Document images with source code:
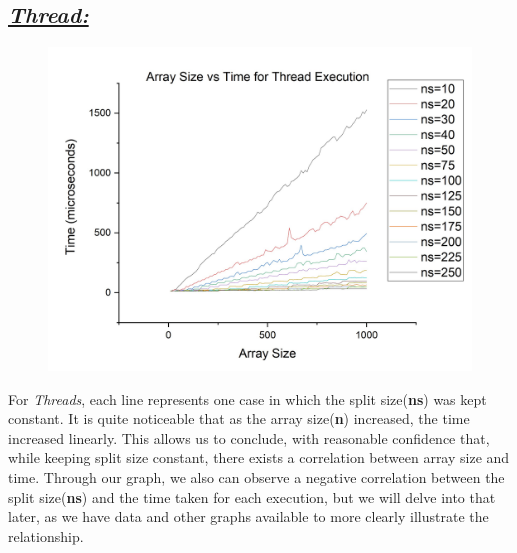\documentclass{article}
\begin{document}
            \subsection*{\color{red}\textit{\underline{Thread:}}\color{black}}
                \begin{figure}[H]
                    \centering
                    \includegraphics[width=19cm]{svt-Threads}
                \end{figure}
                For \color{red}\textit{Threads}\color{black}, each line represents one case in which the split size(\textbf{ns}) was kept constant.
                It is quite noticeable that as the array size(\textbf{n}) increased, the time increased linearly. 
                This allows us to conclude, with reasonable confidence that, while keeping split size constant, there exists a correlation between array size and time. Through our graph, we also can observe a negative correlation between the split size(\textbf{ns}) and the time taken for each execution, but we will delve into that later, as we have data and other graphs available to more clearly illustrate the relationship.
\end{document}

- **PROBLEM DETAILS**
A verbatim copy of every entry is wanted; the pictures stay out of it.

- **TASK ANSWER**
\documentclass{article}
\begin{document}
            \subsection*{\color{red}\textit{\underline{Thread:}}\color{black}}
                \begin{figure}[H]
                    \centering
                    \includegraphics[width=19cm]{svt-Threads}
                \end{figure}
                For \color{red}\textit{Threads}\color{black}, each line represents one case in which the split size(\textbf{ns}) was kept constant.
                It is quite noticeable that as the array size(\textbf{n}) increased, the time increased linearly. 
                This allows us to conclude, with reasonable confidence that, while keeping split size constant, there exists a correlation between array size and time. Through our graph, we also can observe a negative correlation between the split size(\textbf{ns}) and the time taken for each execution, but we will delve into that later, as we have data and other graphs available to more clearly illustrate the relationship.
\end{document}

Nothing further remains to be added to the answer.